What the task asks -
Start at the line with "- **User Progress:**" in the records below, stop at the line with "Implemented comprehensive test", and return every line in that span exactly, the two end lines included.
BEGIN Exercise material
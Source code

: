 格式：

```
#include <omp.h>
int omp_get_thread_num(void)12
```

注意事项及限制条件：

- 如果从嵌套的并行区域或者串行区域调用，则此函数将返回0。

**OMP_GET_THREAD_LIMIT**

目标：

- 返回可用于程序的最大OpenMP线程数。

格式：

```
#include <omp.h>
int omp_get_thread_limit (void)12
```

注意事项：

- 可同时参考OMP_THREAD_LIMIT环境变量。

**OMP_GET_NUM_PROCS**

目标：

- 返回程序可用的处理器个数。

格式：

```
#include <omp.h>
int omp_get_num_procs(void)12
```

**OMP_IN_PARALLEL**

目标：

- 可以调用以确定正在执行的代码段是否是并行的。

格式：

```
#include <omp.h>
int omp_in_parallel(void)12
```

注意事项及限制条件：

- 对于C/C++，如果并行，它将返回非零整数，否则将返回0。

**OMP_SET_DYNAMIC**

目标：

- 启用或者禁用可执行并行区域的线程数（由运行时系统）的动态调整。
END Exercise material
BEGIN Exercise material
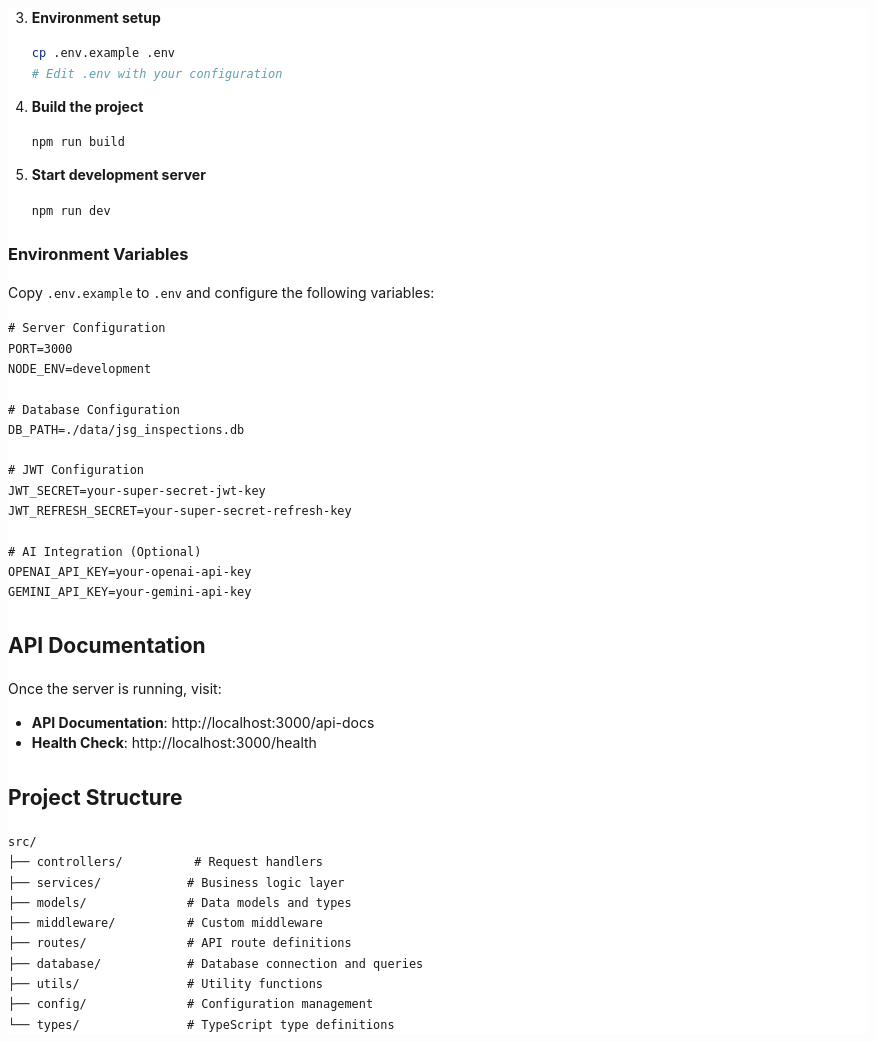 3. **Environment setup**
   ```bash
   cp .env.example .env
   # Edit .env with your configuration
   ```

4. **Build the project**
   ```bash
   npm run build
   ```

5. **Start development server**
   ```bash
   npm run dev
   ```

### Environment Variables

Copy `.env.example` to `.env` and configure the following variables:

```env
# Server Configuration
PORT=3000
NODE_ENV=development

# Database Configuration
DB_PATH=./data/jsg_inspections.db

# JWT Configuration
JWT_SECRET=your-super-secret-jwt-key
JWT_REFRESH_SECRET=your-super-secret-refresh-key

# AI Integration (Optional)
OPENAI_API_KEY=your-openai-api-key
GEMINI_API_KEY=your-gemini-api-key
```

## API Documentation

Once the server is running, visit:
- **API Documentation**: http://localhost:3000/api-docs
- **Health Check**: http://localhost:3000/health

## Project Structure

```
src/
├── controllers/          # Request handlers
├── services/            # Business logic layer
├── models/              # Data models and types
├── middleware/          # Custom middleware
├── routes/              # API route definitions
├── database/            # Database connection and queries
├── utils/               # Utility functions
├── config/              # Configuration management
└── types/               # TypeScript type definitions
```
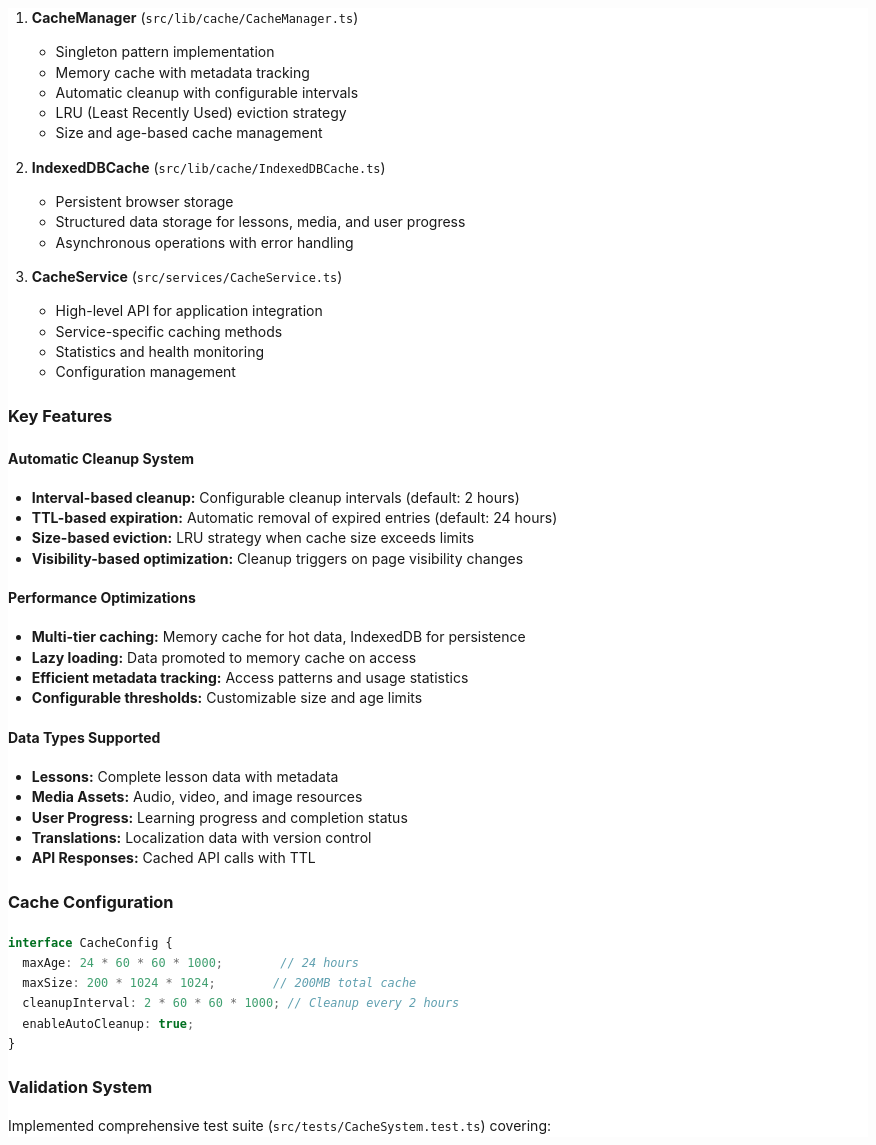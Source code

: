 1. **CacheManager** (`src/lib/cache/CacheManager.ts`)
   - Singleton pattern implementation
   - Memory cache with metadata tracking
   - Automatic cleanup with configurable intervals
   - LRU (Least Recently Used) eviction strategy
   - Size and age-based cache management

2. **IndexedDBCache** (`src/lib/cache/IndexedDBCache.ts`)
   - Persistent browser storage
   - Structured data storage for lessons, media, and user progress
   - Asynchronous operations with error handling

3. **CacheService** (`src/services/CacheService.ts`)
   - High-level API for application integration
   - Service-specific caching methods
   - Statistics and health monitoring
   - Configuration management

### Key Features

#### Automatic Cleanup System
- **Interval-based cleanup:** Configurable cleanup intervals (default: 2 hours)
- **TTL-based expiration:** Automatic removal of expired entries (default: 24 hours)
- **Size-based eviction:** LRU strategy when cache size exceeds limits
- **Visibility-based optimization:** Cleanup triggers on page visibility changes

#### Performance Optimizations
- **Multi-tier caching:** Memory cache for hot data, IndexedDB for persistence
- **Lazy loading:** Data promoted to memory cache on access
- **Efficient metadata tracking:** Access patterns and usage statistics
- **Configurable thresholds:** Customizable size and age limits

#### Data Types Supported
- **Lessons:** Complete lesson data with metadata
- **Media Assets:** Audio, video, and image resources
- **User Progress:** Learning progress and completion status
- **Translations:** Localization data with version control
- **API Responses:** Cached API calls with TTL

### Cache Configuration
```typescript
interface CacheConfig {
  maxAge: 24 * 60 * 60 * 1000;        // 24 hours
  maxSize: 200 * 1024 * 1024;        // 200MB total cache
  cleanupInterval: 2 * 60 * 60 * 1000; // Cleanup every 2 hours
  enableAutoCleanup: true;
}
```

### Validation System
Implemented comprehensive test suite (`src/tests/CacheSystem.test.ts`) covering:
END Exercise material
BEGIN Exercise material
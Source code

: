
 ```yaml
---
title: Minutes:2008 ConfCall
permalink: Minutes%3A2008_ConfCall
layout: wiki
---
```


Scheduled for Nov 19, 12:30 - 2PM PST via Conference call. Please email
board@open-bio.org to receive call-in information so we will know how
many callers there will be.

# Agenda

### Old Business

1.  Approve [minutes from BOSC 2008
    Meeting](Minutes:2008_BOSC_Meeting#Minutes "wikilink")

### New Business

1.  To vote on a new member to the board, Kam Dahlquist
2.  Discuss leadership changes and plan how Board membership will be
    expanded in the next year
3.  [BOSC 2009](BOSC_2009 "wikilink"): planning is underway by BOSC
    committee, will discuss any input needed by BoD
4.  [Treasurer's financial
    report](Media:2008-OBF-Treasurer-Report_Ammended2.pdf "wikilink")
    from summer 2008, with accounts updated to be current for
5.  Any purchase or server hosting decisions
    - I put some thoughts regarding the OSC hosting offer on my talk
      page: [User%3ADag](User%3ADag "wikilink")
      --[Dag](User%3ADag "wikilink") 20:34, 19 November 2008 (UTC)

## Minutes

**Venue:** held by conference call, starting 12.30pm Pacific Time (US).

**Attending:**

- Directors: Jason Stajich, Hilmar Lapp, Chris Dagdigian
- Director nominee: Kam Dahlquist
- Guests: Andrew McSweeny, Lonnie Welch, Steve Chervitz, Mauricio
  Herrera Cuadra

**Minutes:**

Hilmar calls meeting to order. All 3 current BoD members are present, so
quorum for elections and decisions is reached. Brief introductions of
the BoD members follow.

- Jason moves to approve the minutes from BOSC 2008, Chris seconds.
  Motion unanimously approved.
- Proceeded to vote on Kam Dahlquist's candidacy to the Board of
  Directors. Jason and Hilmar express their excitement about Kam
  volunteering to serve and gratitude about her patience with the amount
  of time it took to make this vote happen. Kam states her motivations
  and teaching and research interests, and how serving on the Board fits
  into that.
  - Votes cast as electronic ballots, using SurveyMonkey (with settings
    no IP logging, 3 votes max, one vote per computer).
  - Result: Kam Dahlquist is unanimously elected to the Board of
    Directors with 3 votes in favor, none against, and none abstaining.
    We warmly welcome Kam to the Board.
END Exercise material
Solution to this problem -
- **User Progress:** Learning progress and completion status
- **Translations:** Localization data with version control
- **API Responses:** Cached API calls with TTL

### Cache Configuration
```typescript
interface CacheConfig {
  maxAge: 24 * 60 * 60 * 1000;        // 24 hours
  maxSize: 200 * 1024 * 1024;        // 200MB total cache
  cleanupInterval: 2 * 60 * 60 * 1000; // Cleanup every 2 hours
  enableAutoCleanup: true;
}
```

### Validation System
Implemented comprehensive test suite (`src/tests/CacheSystem.test.ts`) covering:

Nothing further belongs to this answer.